6. General Provisions.
(a) Expenses. The Company agrees to pay the Executive's reasonable legal, accounting and other expenses incurred in connection with the negotiation and execution of this Agreement and the consummation of the transactions contemplated by this Agreement.
(b) Severability. Whenever possible, each provision of this Agreement will be interpreted in such manner as to be effective and valid under applicable law, but if any provision of this Agreement is held to be invalid, illegal or unenforceable in any respect under any applicable law or rule in any jurisdiction, such invalidity, illegality or unenforceability will not affect any other provision or any other jurisdiction, but this Agreement will be reformed, construed and enforced in such jurisdiction as if such invalid, illegal or unenforceable provision had never been contained herein.
(c) Complete Agreement. This Agreement, those documents expressly referred to herein and other documents of even date herewith embody the complete agreement and understanding among the parties and supersede and preempt any prior understandings, agreements or representations by or among the parties, written or oral, which may have related to the subject matter hereof in any way.

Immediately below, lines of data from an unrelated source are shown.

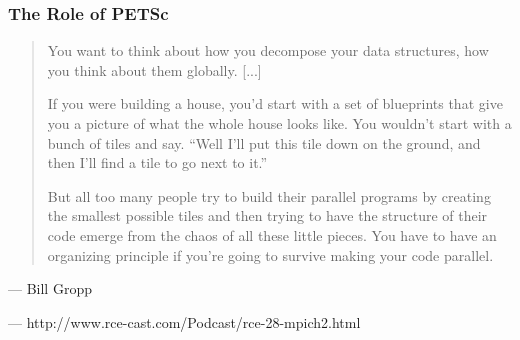

\begin{frame}[fragile]

\frametitle{The Role of PETSc}

\vspace*{\fill}
\begin{minipage}{\linewidth}
\begin{quote}
\Large You want to think about how you decompose your data
structures, how you think about them globally. [...] 

\medskip 

If you
were building a house, you'd start with a set of blueprints
that give you a picture of what the whole house looks
like. You wouldn’t start with a bunch of tiles and say.
``Well I'll put this tile down on the ground, and then I'll
find a tile to go next to it.''

\medskip

But all too many people try to
build their parallel programs by creating the smallest
possible tiles and then trying to have the structure of
their code emerge from the chaos of all these little
pieces. You have to have an organizing principle if
you're going to survive making your code parallel.

\end{quote}

\qquad --- Bill Gropp

\qquad --- http://www.rce-cast.com/Podcast/rce-28-mpich2.html
\end{minipage}
\vspace*{\fill}\vspace*{\fill}

\end{frame}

(d) Counterparts; Facsimile Execution. This Agreement may be executed in multiple counterparts, each of which is deemed to be an original and all of which taken together constitute one and the same agreement. This Agreement may be executed by delivery of an original executed counterpart signature page by facsimile transmission.

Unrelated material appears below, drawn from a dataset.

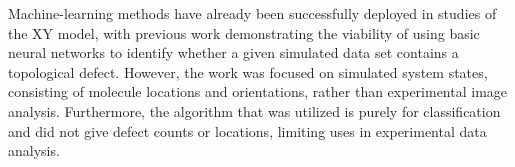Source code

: \documentclass[twoside,twocolumn,9pt]{article}
\begin{document}
Machine-learning methods have already been successfully deployed in studies of the XY model, with previous work demonstrating the viability of using basic neural networks to identify whether a given simulated data set contains a topological defect\cite{walters_machine_2019}. However, the work was focused on simulated system states, consisting of molecule locations and orientations, rather than experimental image analysis. Furthermore, the algorithm that was utilized is purely for classification and did not give defect counts or locations, limiting uses in experimental data analysis.





\end{document}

(e) Successors and Assigns. Except as otherwise provided herein, this Agreement shall bind and inure to the benefit of and be enforceable by the Executive and the Company, and their respective successors and assigns; provided that the rights and obligations of the Executive under this Agreement shall not be assignable and, provided further that the rights and obligations of the Company may be assigned to any Affiliate of the Company.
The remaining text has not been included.